Please set down every entry again exactly as it stands, without the pictures.

▶ _Stored data_
★ ★ ★

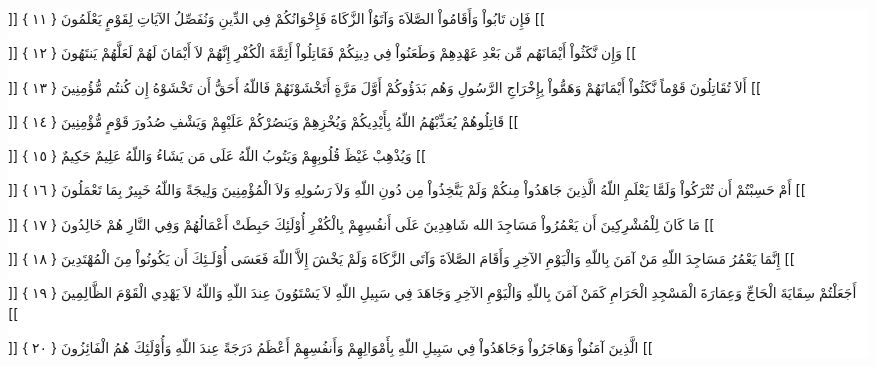 
]] 
فَإِن تَابُواْ وَأَقَامُواْ الصَّلاَةَ وَآتَوُاْ الزَّكَاةَ فَإِخْوَانُكُمْ فِي الدِّينِ وَنُفَصِّلُ الآيَاتِ لِقَوْمٍ يَعْلَمُونَ { ۱۱ }
[[


]] 
وَإِن نَّكَثُواْ أَيْمَانَهُم مِّن بَعْدِ عَهْدِهِمْ وَطَعَنُواْ فِي دِينِكُمْ فَقَاتِلُواْ أَئِمَّةَ الْكُفْرِ إِنَّهُمْ لاَ أَيْمَانَ لَهُمْ لَعَلَّهُمْ يَنتَهُونَ { ۱۲ }
[[


]] 
أَلاَ تُقَاتِلُونَ قَوْماً نَّكَثُواْ أَيْمَانَهُمْ وَهَمُّواْ بِإِخْرَاجِ الرَّسُولِ وَهُم بَدَؤُوكُمْ أَوَّلَ مَرَّةٍ أَتَخْشَوْنَهُمْ فَاللّهُ أَحَقُّ أَن تَخْشَوْهُ إِن كُنتُم مُّؤُمِنِينَ { ۱۳ }
[[


]] 
قَاتِلُوهُمْ يُعَذِّبْهُمُ اللّهُ بِأَيْدِيكُمْ وَيُخْزِهِمْ وَيَنصُرْكُمْ عَلَيْهِمْ وَيَشْفِ صُدُورَ قَوْمٍ مُّؤْمِنِينَ { ۱٤ }
[[


]] 
وَيُذْهِبْ غَيْظَ قُلُوبِهِمْ وَيَتُوبُ اللّهُ عَلَى مَن يَشَاءُ وَاللّهُ عَلِيمٌ حَكِيمٌ { ۱٥ }
[[


]] 
أَمْ حَسِبْتُمْ أَن تُتْرَكُواْ وَلَمَّا يَعْلَمِ اللّهُ الَّذِينَ جَاهَدُواْ مِنكُمْ وَلَمْ يَتَّخِذُواْ مِن دُونِ اللّهِ وَلاَ رَسُولِهِ وَلاَ الْمُؤْمِنِينَ وَلِيجَةً وَاللّهُ خَبِيرٌ بِمَا تَعْمَلُونَ { ۱٦ }
[[


]] 
مَا كَانَ لِلْمُشْرِكِينَ أَن يَعْمُرُواْ مَسَاجِدَ الله شَاهِدِينَ عَلَى أَنفُسِهِمْ بِالْكُفْرِ أُوْلَئِكَ حَبِطَتْ أَعْمَالُهُمْ وَفِي النَّارِ هُمْ خَالِدُونَ { ۱٧ }
[[


]] 
إِنَّمَا يَعْمُرُ مَسَاجِدَ اللّهِ مَنْ آمَنَ بِاللّهِ وَالْيَوْمِ الآخِرِ وَأَقَامَ الصَّلاَةَ وَآتَى الزَّكَاةَ وَلَمْ يَخْشَ إِلاَّ اللّهَ فَعَسَى أُوْلَـئِكَ أَن يَكُونُواْ مِنَ الْمُهْتَدِينَ { ۱۸ }
[[


]] 
أَجَعَلْتُمْ سِقَايَةَ الْحَاجِّ وَعِمَارَةَ الْمَسْجِدِ الْحَرَامِ كَمَنْ آمَنَ بِاللّهِ وَالْيَوْمِ الآخِرِ وَجَاهَدَ فِي سَبِيلِ اللّهِ لاَ يَسْتَوُونَ عِندَ اللّهِ وَاللّهُ لاَ يَهْدِي الْقَوْمَ الظَّالِمِينَ { ۱۹ }
[[


]] 
الَّذِينَ آمَنُواْ وَهَاجَرُواْ وَجَاهَدُواْ فِي سَبِيلِ اللّهِ بِأَمْوَالِهِمْ وَأَنفُسِهِمْ أَعْظَمُ دَرَجَةً عِندَ اللّهِ وَأُوْلَئِكَ هُمُ الْفَائِزُونَ { ۲۰ }
[[
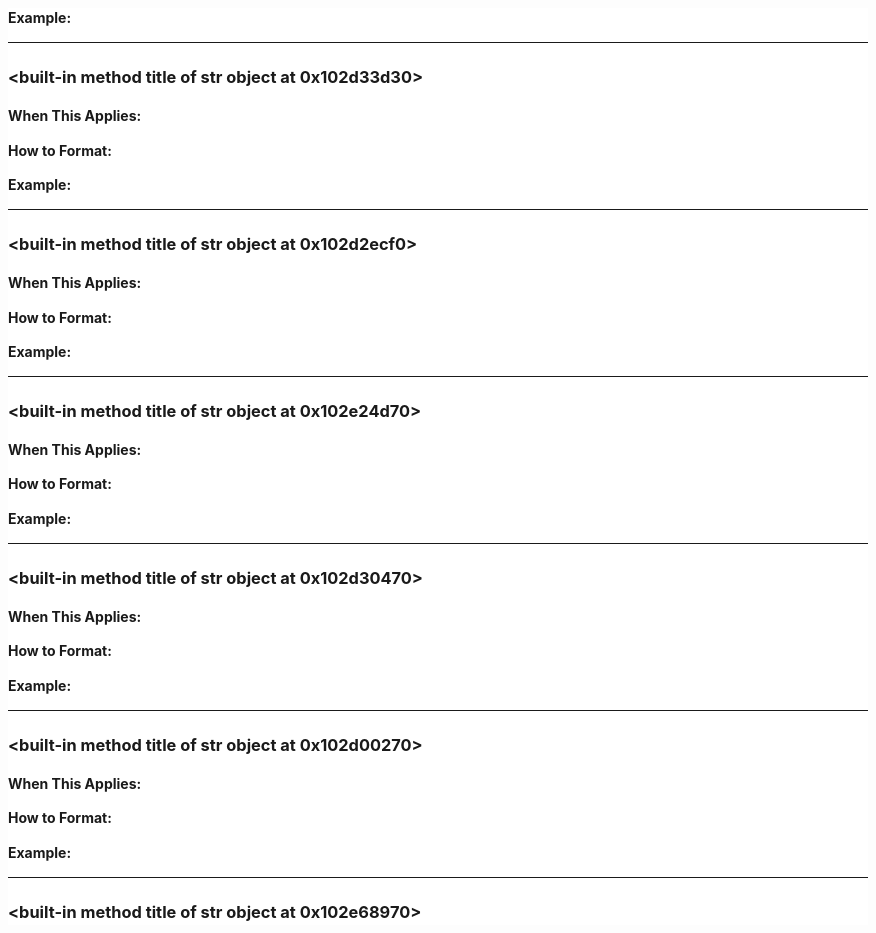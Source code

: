 **Example:** 


---

### <built-in method title of str object at 0x102d33d30>

**When This Applies:** 

**How to Format:** 

**Example:** 


---

### <built-in method title of str object at 0x102d2ecf0>

**When This Applies:** 

**How to Format:** 

**Example:** 


---

### <built-in method title of str object at 0x102e24d70>

**When This Applies:** 

**How to Format:** 

**Example:** 


---

### <built-in method title of str object at 0x102d30470>

**When This Applies:** 

**How to Format:** 

**Example:** 


---

### <built-in method title of str object at 0x102d00270>

**When This Applies:** 

**How to Format:** 

**Example:** 


---

### <built-in method title of str object at 0x102e68970>

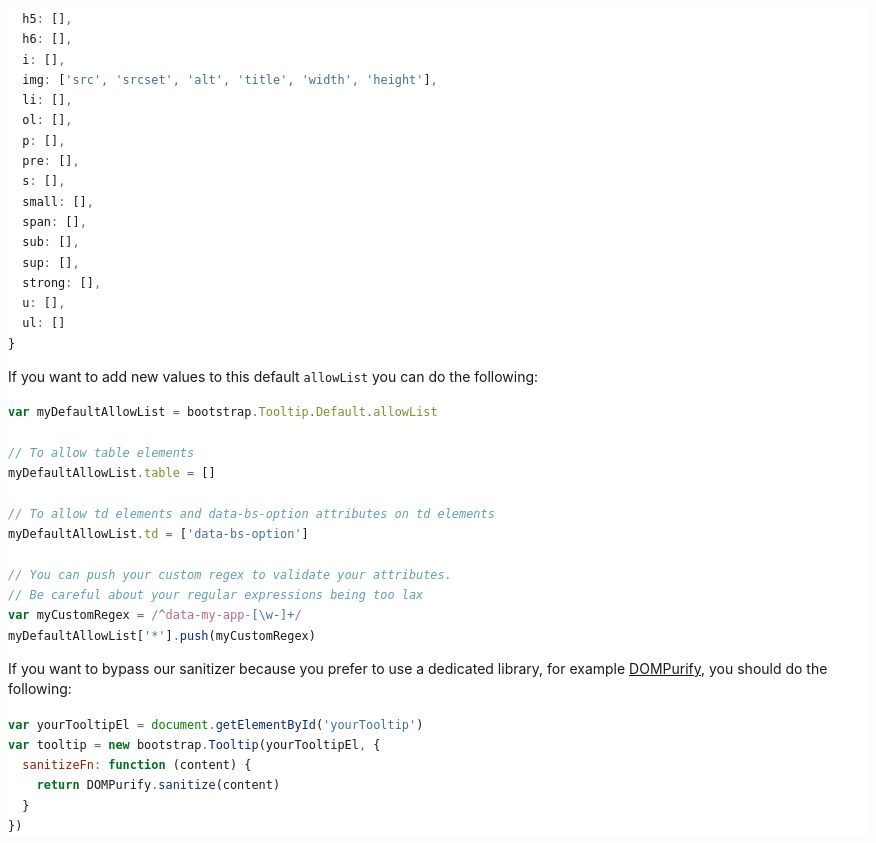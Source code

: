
 ```js
  h5: [],
  h6: [],
  i: [],
  img: ['src', 'srcset', 'alt', 'title', 'width', 'height'],
  li: [],
  ol: [],
  p: [],
  pre: [],
  s: [],
  small: [],
  span: [],
  sub: [],
  sup: [],
  strong: [],
  u: [],
  ul: []
}
```

If you want to add new values to this default `allowList` you can do the following:

```js
var myDefaultAllowList = bootstrap.Tooltip.Default.allowList

// To allow table elements
myDefaultAllowList.table = []

// To allow td elements and data-bs-option attributes on td elements
myDefaultAllowList.td = ['data-bs-option']

// You can push your custom regex to validate your attributes.
// Be careful about your regular expressions being too lax
var myCustomRegex = /^data-my-app-[\w-]+/
myDefaultAllowList['*'].push(myCustomRegex)
```

If you want to bypass our sanitizer because you prefer to use a dedicated library, for example [DOMPurify](https://www.npmjs.com/package/dompurify), you should do the following:

```js
var yourTooltipEl = document.getElementById('yourTooltip')
var tooltip = new bootstrap.Tooltip(yourTooltipEl, {
  sanitizeFn: function (content) {
    return DOMPurify.sanitize(content)
  }
})
```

★ ★ ★

▶ _Answer section_
]] 
فَإِن تَابُواْ وَأَقَامُواْ الصَّلاَةَ وَآتَوُاْ الزَّكَاةَ فَإِخْوَانُكُمْ فِي الدِّينِ وَنُفَصِّلُ الآيَاتِ لِقَوْمٍ يَعْلَمُونَ { ۱۱ }
[[


]] 
وَإِن نَّكَثُواْ أَيْمَانَهُم مِّن بَعْدِ عَهْدِهِمْ وَطَعَنُواْ فِي دِينِكُمْ فَقَاتِلُواْ أَئِمَّةَ الْكُفْرِ إِنَّهُمْ لاَ أَيْمَانَ لَهُمْ لَعَلَّهُمْ يَنتَهُونَ { ۱۲ }
[[


]] 
أَلاَ تُقَاتِلُونَ قَوْماً نَّكَثُواْ أَيْمَانَهُمْ وَهَمُّواْ بِإِخْرَاجِ الرَّسُولِ وَهُم بَدَؤُوكُمْ أَوَّلَ مَرَّةٍ أَتَخْشَوْنَهُمْ فَاللّهُ أَحَقُّ أَن تَخْشَوْهُ إِن كُنتُم مُّؤُمِنِينَ { ۱۳ }
[[


]] 
قَاتِلُوهُمْ يُعَذِّبْهُمُ اللّهُ بِأَيْدِيكُمْ وَيُخْزِهِمْ وَيَنصُرْكُمْ عَلَيْهِمْ وَيَشْفِ صُدُورَ قَوْمٍ مُّؤْمِنِينَ { ۱٤ }
[[


]] 
وَيُذْهِبْ غَيْظَ قُلُوبِهِمْ وَيَتُوبُ اللّهُ عَلَى مَن يَشَاءُ وَاللّهُ عَلِيمٌ حَكِيمٌ { ۱٥ }
[[


]] 
أَمْ حَسِبْتُمْ أَن تُتْرَكُواْ وَلَمَّا يَعْلَمِ اللّهُ الَّذِينَ جَاهَدُواْ مِنكُمْ وَلَمْ يَتَّخِذُواْ مِن دُونِ اللّهِ وَلاَ رَسُولِهِ وَلاَ الْمُؤْمِنِينَ وَلِيجَةً وَاللّهُ خَبِيرٌ بِمَا تَعْمَلُونَ { ۱٦ }
[[


]] 
مَا كَانَ لِلْمُشْرِكِينَ أَن يَعْمُرُواْ مَسَاجِدَ الله شَاهِدِينَ عَلَى أَنفُسِهِمْ بِالْكُفْرِ أُوْلَئِكَ حَبِطَتْ أَعْمَالُهُمْ وَفِي النَّارِ هُمْ خَالِدُونَ { ۱٧ }
[[


]] 
إِنَّمَا يَعْمُرُ مَسَاجِدَ اللّهِ مَنْ آمَنَ بِاللّهِ وَالْيَوْمِ الآخِرِ وَأَقَامَ الصَّلاَةَ وَآتَى الزَّكَاةَ وَلَمْ يَخْشَ إِلاَّ اللّهَ فَعَسَى أُوْلَـئِكَ أَن يَكُونُواْ مِنَ الْمُهْتَدِينَ { ۱۸ }
[[


]] 
أَجَعَلْتُمْ سِقَايَةَ الْحَاجِّ وَعِمَارَةَ الْمَسْجِدِ الْحَرَامِ كَمَنْ آمَنَ بِاللّهِ وَالْيَوْمِ الآخِرِ وَجَاهَدَ فِي سَبِيلِ اللّهِ لاَ يَسْتَوُونَ عِندَ اللّهِ وَاللّهُ لاَ يَهْدِي الْقَوْمَ الظَّالِمِينَ { ۱۹ }
[[


]] 
الَّذِينَ آمَنُواْ وَهَاجَرُواْ وَجَاهَدُواْ فِي سَبِيلِ اللّهِ بِأَمْوَالِهِمْ وَأَنفُسِهِمْ أَعْظَمُ دَرَجَةً عِندَ اللّهِ وَأُوْلَئِكَ هُمُ الْفَائِزُونَ { ۲۰ }
[[
Source code

: **Example:** 


---

### <built-in method title of str object at 0x102d33d30>

**When This Applies:** 

**How to Format:** 

**Example:** 


---

### <built-in method title of str object at 0x102d2ecf0>

**When This Applies:** 

**How to Format:** 

**Example:** 


---

### <built-in method title of str object at 0x102e24d70>

**When This Applies:** 

**How to Format:** 

**Example:** 


---

### <built-in method title of str object at 0x102d30470>

**When This Applies:** 

**How to Format:** 

**Example:** 


---

### <built-in method title of str object at 0x102d00270>

**When This Applies:** 

**How to Format:** 

**Example:** 


---

### <built-in method title of str object at 0x102e68970>

Source code

:
 ```js
  h5: [],
  h6: [],
  i: [],
  img: ['src', 'srcset', 'alt', 'title', 'width', 'height'],
  li: [],
  ol: [],
  p: [],
  pre: [],
  s: [],
  small: [],
  span: [],
  sub: [],
  sup: [],
  strong: [],
  u: [],
  ul: []
}
```

If you want to add new values to this default `allowList` you can do the following:

```js
var myDefaultAllowList = bootstrap.Tooltip.Default.allowList

// To allow table elements
myDefaultAllowList.table = []

// To allow td elements and data-bs-option attributes on td elements
myDefaultAllowList.td = ['data-bs-option']

// You can push your custom regex to validate your attributes.
// Be careful about your regular expressions being too lax
var myCustomRegex = /^data-my-app-[\w-]+/
myDefaultAllowList['*'].push(myCustomRegex)
```

If you want to bypass our sanitizer because you prefer to use a dedicated library, for example [DOMPurify](https://www.npmjs.com/package/dompurify), you should do the following:

```js
var yourTooltipEl = document.getElementById('yourTooltip')
var tooltip = new bootstrap.Tooltip(yourTooltipEl, {
  sanitizeFn: function (content) {
    return DOMPurify.sanitize(content)
  }
})
```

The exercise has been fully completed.